Energy savings are an ongoing pursuit at West Geauga High School. Recently, all of the overhead lighting in the two gymnasiums was changed from the old sodium vapor lamps to new 80W high power compact fluorescent lights. The lights are brighter, energy consumption is down, and the new bulbs will last longer.
West Geauga partners with agencies like the Ohio Department of Natural Resources, the Cleveland Museum of Natural History, Holden Arboretum, Lake (county) Metroparks, Geauga Park District, Cleveland Metroparks, Geauga SWCD, Ohio Vernal Pool Partnership, Western Reserve Land Conservancy, Case Western Reserve University, local landscape companies and nurseries, Brownies, Cub Scouts, and Boy Scouts, as well as Russell, Chester, and Munson Township governments in order to accomplish environmental goals.
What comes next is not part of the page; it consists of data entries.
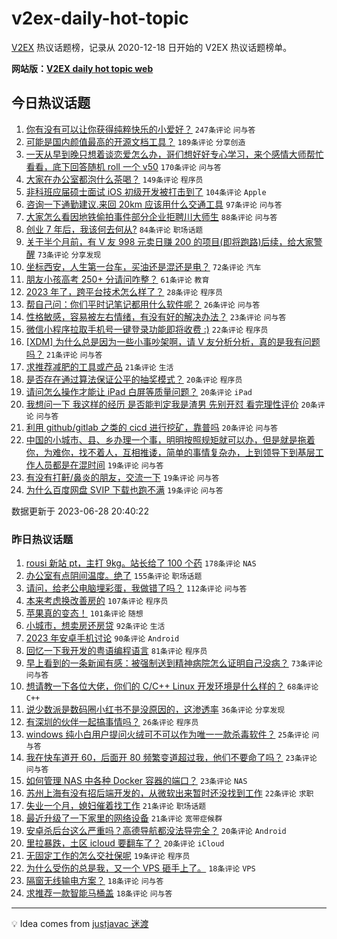 # v2ex-daily-hot-topic

[V2EX](https://www.v2ex.com/) 热议话题榜，记录从 2020-12-18 日开始的 V2EX 热议话题榜单。

**网站版：[V2EX daily hot topic web](https://boojack.github.io/v2ex-daily-hot-topic-web/)**

## 今日热议话题

<!-- TODAY BEGIN -->

1. [你有没有可以让你获得纯粹快乐的小爱好？](https://www.v2ex.com/t/952283) `247条评论` `问与答`
1. [可能是国内颜值最高的开源文档工具？](https://www.v2ex.com/t/952265) `189条评论` `分享创造`
1. [一天从早到晚只想着谈恋爱怎么办，哥们想好好专心学习，来个感情大师帮忙看看，底下回答随机 roll 一个 v50](https://www.v2ex.com/t/952272) `170条评论` `问与答`
1. [大家在办公室都泡什么茶喝？](https://www.v2ex.com/t/952306) `149条评论` `程序员`
1. [非科班应届硕士面试 iOS 初级开发被打击到了](https://www.v2ex.com/t/952264) `104条评论` `Apple`
1. [咨询一下通勤建议.来回 20km 应该用什么交通工具](https://www.v2ex.com/t/952359) `97条评论` `问与答`
1. [大家怎么看因地铁偷拍事件部分企业拒聘川大师生](https://www.v2ex.com/t/952311) `88条评论` `问与答`
1. [创业 7 年后，我该何去何从?](https://www.v2ex.com/t/952251) `84条评论` `职场话题`
1. [关于半个月前，有 V 友 998 元卖日赚 200 的项目(即将跑路)后续，给大家警醒](https://www.v2ex.com/t/952480) `73条评论` `分享发现`
1. [​坐标西安，人生第一台车，买油还是混还是电？](https://www.v2ex.com/t/952411) `72条评论` `汽车`
1. [朋友小孩高考 250+ 分请问咋整？](https://www.v2ex.com/t/952409) `61条评论` `教育`
1. [2023 年了，跨平台技术怎么样了？](https://www.v2ex.com/t/952400) `28条评论` `程序员`
1. [帮自己问：你们平时记笔记都用什么软件呢？](https://www.v2ex.com/t/952434) `26条评论` `问与答`
1. [性格敏感，容易被左右情绪，有没有好的解决办法？](https://www.v2ex.com/t/952268) `23条评论` `问与答`
1. [微信小程序拉取手机号一键登录功能即将收费 :)](https://www.v2ex.com/t/952436) `22条评论` `程序员`
1. [[XDM] 为什么总是因为一些小事吵架啊，请 V 友分析分析，真的是我有问题吗？](https://www.v2ex.com/t/952408) `21条评论` `问与答`
1. [求推荐减肥的工具或产品](https://www.v2ex.com/t/952341) `21条评论` `生活`
1. [是否存在通过算法保证公平的抽奖模式？](https://www.v2ex.com/t/952529) `20条评论` `程序员`
1. [请问怎么操作才能让 iPad 白屏等质量问题？](https://www.v2ex.com/t/952484) `20条评论` `iPad`
1. [我想问一下 我这样的经历 是否能判定我是渣男 先别开怼 看完理性评价](https://www.v2ex.com/t/952373) `20条评论` `问与答`
1. [利用 github/gitlab 之类的 cicd 进行挖矿，靠普吗](https://www.v2ex.com/t/952267) `20条评论` `问与答`
1. [中国的小城市、县、乡办理一个事，明明按照规矩就可以办，但是就是拖着你，为难你，找不着人，互相推诿，简单的事情复杂办，上到领导下到基层工作人员都是在混时间](https://www.v2ex.com/t/952416) `19条评论` `问与答`
1. [有没有打鼾/鼻炎的朋友，交流一下](https://www.v2ex.com/t/952275) `19条评论` `问与答`
1. [为什么百度网盘 SVIP 下载也跑不满](https://www.v2ex.com/t/952266) `19条评论` `问与答`

数据更新于 2023-06-28 20:40:22

<!-- TODAY END -->

### 昨日热议话题

<!-- YESTERDAY BEGIN -->

1. [rousi 新站 pt，主打 9kg。站长给了 100 个药](https://www.v2ex.com/t/951968) `178条评论` `NAS`
1. [办公室有点阴间温度。绝了](https://www.v2ex.com/t/952044) `155条评论` `职场话题`
1. [请问，给老公电脑埋彩蛋，我做错了吗？](https://www.v2ex.com/t/952042) `112条评论` `问与答`
1. [本来考虑换改善房的](https://www.v2ex.com/t/951938) `107条评论` `程序员`
1. [苹果真的变态！](https://www.v2ex.com/t/951989) `101条评论` `随想`
1. [小城市，想卖房还房贷](https://www.v2ex.com/t/951967) `92条评论` `生活`
1. [2023 年安卓手机讨论](https://www.v2ex.com/t/952026) `90条评论` `Android`
1. [回忆一下我开发的粤语编程语言](https://www.v2ex.com/t/951971) `81条评论` `程序员`
1. [早上看到的一条新闻有感：被强制送到精神病院怎么证明自己没病？](https://www.v2ex.com/t/951983) `73条评论` `问与答`
1. [想请教一下各位大佬，你们的 C/C++ Linux 开发环境是什么样的？](https://www.v2ex.com/t/951941) `68条评论` `C++`
1. [说少数派是数码圈小红书不是没原因的，这渗透率](https://www.v2ex.com/t/952136) `36条评论` `分享发现`
1. [有深圳的伙伴一起搞事情吗？](https://www.v2ex.com/t/952034) `26条评论` `程序员`
1. [windows 纯小白用户提问火绒可不可以作为唯一一款杀毒软件？](https://www.v2ex.com/t/952022) `25条评论` `问与答`
1. [我在快车道开 60，后面开 80 频繁变道超过我，他们不要命了吗？](https://www.v2ex.com/t/952141) `23条评论` `问与答`
1. [如何管理 NAS 中各种 Docker 容器的端口？](https://www.v2ex.com/t/952054) `23条评论` `NAS`
1. [苏州上海有没有招后端开发的，从微软出来暂时还没找到工作](https://www.v2ex.com/t/952206) `22条评论` `求职`
1. [失业一个月，媳妇催着找工作](https://www.v2ex.com/t/952179) `21条评论` `职场话题`
1. [最近升级了一下家里的网络设备](https://www.v2ex.com/t/952109) `21条评论` `宽带症候群`
1. [安卓杀后台这么严重吗？高德导航都没法导完全？](https://www.v2ex.com/t/952213) `20条评论` `Android`
1. [里拉暴跌，土区 icloud 要翻车了？](https://www.v2ex.com/t/951988) `20条评论` `iCloud`
1. [无固定工作的怎么交社保呢](https://www.v2ex.com/t/952154) `19条评论` `程序员`
1. [为什么受伤的总是我，又一个 VPS 砸手上了。](https://www.v2ex.com/t/952164) `18条评论` `VPS`
1. [隔窗无线输电方案？](https://www.v2ex.com/t/952105) `18条评论` `问与答`
1. [求推荐一款智能马桶盖](https://www.v2ex.com/t/951961) `18条评论` `问与答`

<!-- YESTERDAY END -->

---

💡 Idea comes from [justjavac 迷渡](https://github.com/justjavac/)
Each of these partners provides material goods or services, as well as access to some of the best, brightest and creative minds in the business of becoming green. Without these partnerships, student initiatives like rain gardens, Salamander Education and Environmental Diversity (SEED) Trail, diesel particulate filters for all school buses, idle-free zones at all school buildings, plastic and aluminum-can recycling programs and kitchen waste composting program would not have become integral parts of daily life at West Geauga.
Schools are always looking to do more with less. Continued development of the Summer Ecology Expeditions program will provide deeply meaningful field experiences for students, through expeditions in Ohio, Wyoming and Costa Rica. After-school clubs have proven to be effective outlets for students to explore their own efficacy. Key Club handles the paper recycling program, and Interact Club provides opportunities for volunteerism and service learning at the county park districts and at childcare and eldercare facilities. The Envirothon academic competition team has been a platform from which students have developed the appreciation, knowledge, and passion for the environment that has led them into environmental career paths at college. The school’s Lexus Eco Challenge teams have been consistent first place winners with projects locally and globally, including installing composting toilets in Afghanistan.